# What you are asked to do
Every record, apart from its pictures, should be repeated exactly.

# Saved entries

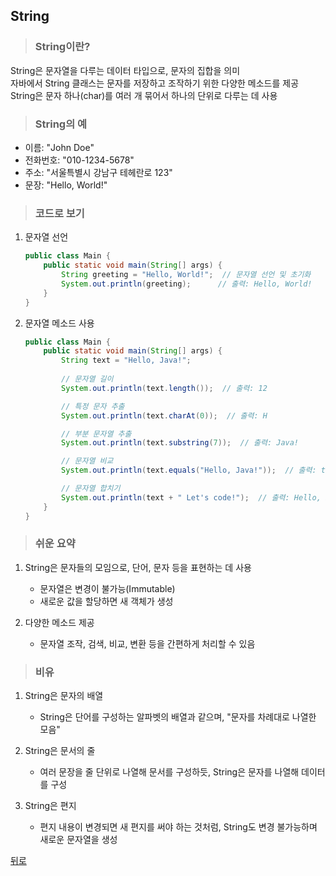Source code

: ## String
> ### String이란?
String은 문자열을 다루는 데이터 타입으로, 문자의 집합을 의미</br>
자바에서 String 클래스는 문자를 저장하고 조작하기 위한 다양한 메소드를 제공</br>
String은 문자 하나(char)를 여러 개 묶어서 하나의 단위로 다루는 데 사용

> ### String의 예
- 이름: "John Doe"
- 전화번호: "010-1234-5678"
- 주소: "서울특별시 강남구 테헤란로 123"
- 문장: "Hello, World!"

> ### 코드로 보기
1. 문자열 선언
    ```java
    public class Main {
        public static void main(String[] args) {
            String greeting = "Hello, World!";  // 문자열 선언 및 초기화
            System.out.println(greeting);      // 출력: Hello, World!
        }
    }
    ```

2. 문자열 메소드 사용
    ```java
    public class Main {
        public static void main(String[] args) {
            String text = "Hello, Java!";
            
            // 문자열 길이
            System.out.println(text.length());  // 출력: 12

            // 특정 문자 추출
            System.out.println(text.charAt(0));  // 출력: H

            // 부분 문자열 추출
            System.out.println(text.substring(7));  // 출력: Java!

            // 문자열 비교
            System.out.println(text.equals("Hello, Java!"));  // 출력: true

            // 문자열 합치기
            System.out.println(text + " Let's code!");  // 출력: Hello, Java! Let's code!
        }
    }
    ```

> ### 쉬운 요약
1. String은 문자들의 모임으로, 단어, 문자 등을 표현하는 데 사용
    - 문자열은 변경이 불가능(Immutable)
    - 새로운 값을 할당하면 새 객체가 생성

2. 다양한 메소드 제공
    - 문자열 조작, 검색, 비교, 변환 등을 간편하게 처리할 수 있음

> ### 비유
1. String은 문자의 배열
    - String은 단어를 구성하는 알파벳의 배열과 같으며, "문자를 차례대로 나열한 모음"

2. String은 문서의 줄
    - 여러 문장을 줄 단위로 나열해 문서를 구성하듯, String은 문자를 나열해 데이터를 구성

3. String은 편지
    - 편지 내용이 변경되면 새 편지를 써야 하는 것처럼, String도 변경 불가능하며 새로운 문자열을 생성

[뒤로](../README.md#java-study-notes)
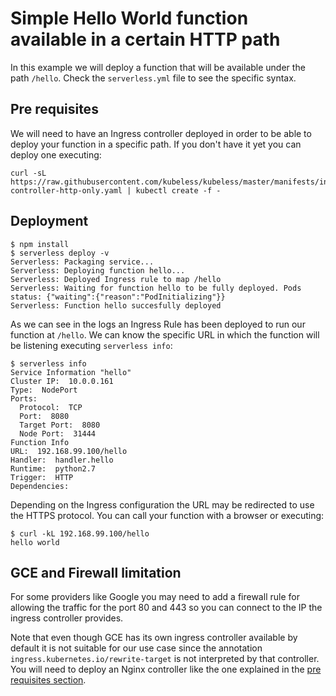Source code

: # Simple Hello World function available in a certain HTTP path

In this example we will deploy a function that will be available under the path `/hello`. Check the `serverless.yml` file to see the specific syntax.

## Pre requisites

We will need to have an Ingress controller deployed in order to be able to deploy your function in a specific path. If you don't have it yet you can deploy one executing:

```
curl -sL https://raw.githubusercontent.com/kubeless/kubeless/master/manifests/ingress/ingress-controller-http-only.yaml | kubectl create -f -  
```

## Deployment

```console
$ npm install
$ serverless deploy -v
Serverless: Packaging service...
Serverless: Deploying function hello...
Serverless: Deployed Ingress rule to map /hello
Serverless: Waiting for function hello to be fully deployed. Pods status: {"waiting":{"reason":"PodInitializing"}}
Serverless: Function hello succesfully deployed
```

As we can see in the logs an Ingress Rule has been deployed to run our function at `/hello`. We can know the specific URL in which the function will be listening executing `serverless info`:
```console
$ serverless info
Service Information "hello"
Cluster IP:  10.0.0.161
Type:  NodePort
Ports:
  Protocol:  TCP
  Port:  8080
  Target Port:  8080
  Node Port:  31444
Function Info
URL:  192.168.99.100/hello
Handler:  handler.hello
Runtime:  python2.7
Trigger:  HTTP
Dependencies:
```

Depending on the Ingress configuration the URL may be redirected to use the HTTPS protocol. You can call your function with a browser or executing:
```console
$ curl -kL 192.168.99.100/hello
hello world
```

## GCE and Firewall limitation

For some providers like Google you may need to add a firewall rule for allowing the traffic for the port 80 and 443 so you can connect to the IP the ingress controller provides.

Note that even though GCE has its own ingress controller available by default it is not suitable for our use case since the annotation `ingress.kubernetes.io/rewrite-target` is not interpreted by that controller. You will need to deploy an Nginx controller like the one explained in the [pre requisites section](#pre-requisites).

# Solution to this problem
Source code

: ## String
> ### String이란?
String은 문자열을 다루는 데이터 타입으로, 문자의 집합을 의미</br>
자바에서 String 클래스는 문자를 저장하고 조작하기 위한 다양한 메소드를 제공</br>
String은 문자 하나(char)를 여러 개 묶어서 하나의 단위로 다루는 데 사용

> ### String의 예
- 이름: "John Doe"
- 전화번호: "010-1234-5678"
- 주소: "서울특별시 강남구 테헤란로 123"
- 문장: "Hello, World!"

> ### 코드로 보기
1. 문자열 선언
    ```java
    public class Main {
        public static void main(String[] args) {
            String greeting = "Hello, World!";  // 문자열 선언 및 초기화
            System.out.println(greeting);      // 출력: Hello, World!
        }
    }
    ```

2. 문자열 메소드 사용
    ```java
    public class Main {
        public static void main(String[] args) {
            String text = "Hello, Java!";
            
            // 문자열 길이
            System.out.println(text.length());  // 출력: 12

            // 특정 문자 추출
            System.out.println(text.charAt(0));  // 출력: H

            // 부분 문자열 추출
            System.out.println(text.substring(7));  // 출력: Java!

            // 문자열 비교
            System.out.println(text.equals("Hello, Java!"));  // 출력: true

            // 문자열 합치기
            System.out.println(text + " Let's code!");  // 출력: Hello, Java! Let's code!
        }
    }
    ```

> ### 쉬운 요약
1. String은 문자들의 모임으로, 단어, 문자 등을 표현하는 데 사용
    - 문자열은 변경이 불가능(Immutable)
    - 새로운 값을 할당하면 새 객체가 생성

2. 다양한 메소드 제공
    - 문자열 조작, 검색, 비교, 변환 등을 간편하게 처리할 수 있음

> ### 비유
1. String은 문자의 배열
    - String은 단어를 구성하는 알파벳의 배열과 같으며, "문자를 차례대로 나열한 모음"

2. String은 문서의 줄
    - 여러 문장을 줄 단위로 나열해 문서를 구성하듯, String은 문자를 나열해 데이터를 구성

3. String은 편지
    - 편지 내용이 변경되면 새 편지를 써야 하는 것처럼, String도 변경 불가능하며 새로운 문자열을 생성

[뒤로](../README.md#java-study-notes)
Source code

: # Simple Hello World function available in a certain HTTP path

In this example we will deploy a function that will be available under the path `/hello`. Check the `serverless.yml` file to see the specific syntax.

## Pre requisites

We will need to have an Ingress controller deployed in order to be able to deploy your function in a specific path. If you don't have it yet you can deploy one executing:

```
curl -sL https://raw.githubusercontent.com/kubeless/kubeless/master/manifests/ingress/ingress-controller-http-only.yaml | kubectl create -f -  
```

## Deployment

```console
$ npm install
$ serverless deploy -v
Serverless: Packaging service...
Serverless: Deploying function hello...
Serverless: Deployed Ingress rule to map /hello
Serverless: Waiting for function hello to be fully deployed. Pods status: {"waiting":{"reason":"PodInitializing"}}
Serverless: Function hello succesfully deployed
```

As we can see in the logs an Ingress Rule has been deployed to run our function at `/hello`. We can know the specific URL in which the function will be listening executing `serverless info`:
```console
$ serverless info
Service Information "hello"
Cluster IP:  10.0.0.161
Type:  NodePort
Ports:
  Protocol:  TCP
  Port:  8080
  Target Port:  8080
  Node Port:  31444
Function Info
URL:  192.168.99.100/hello
Handler:  handler.hello
Runtime:  python2.7
Trigger:  HTTP
Dependencies:
```

Depending on the Ingress configuration the URL may be redirected to use the HTTPS protocol. You can call your function with a browser or executing:
```console
$ curl -kL 192.168.99.100/hello
hello world
```

## GCE and Firewall limitation

For some providers like Google you may need to add a firewall rule for allowing the traffic for the port 80 and 443 so you can connect to the IP the ingress controller provides.

Note that even though GCE has its own ingress controller available by default it is not suitable for our use case since the annotation `ingress.kubernetes.io/rewrite-target` is not interpreted by that controller. You will need to deploy an Nginx controller like the one explained in the [pre requisites section](#pre-requisites).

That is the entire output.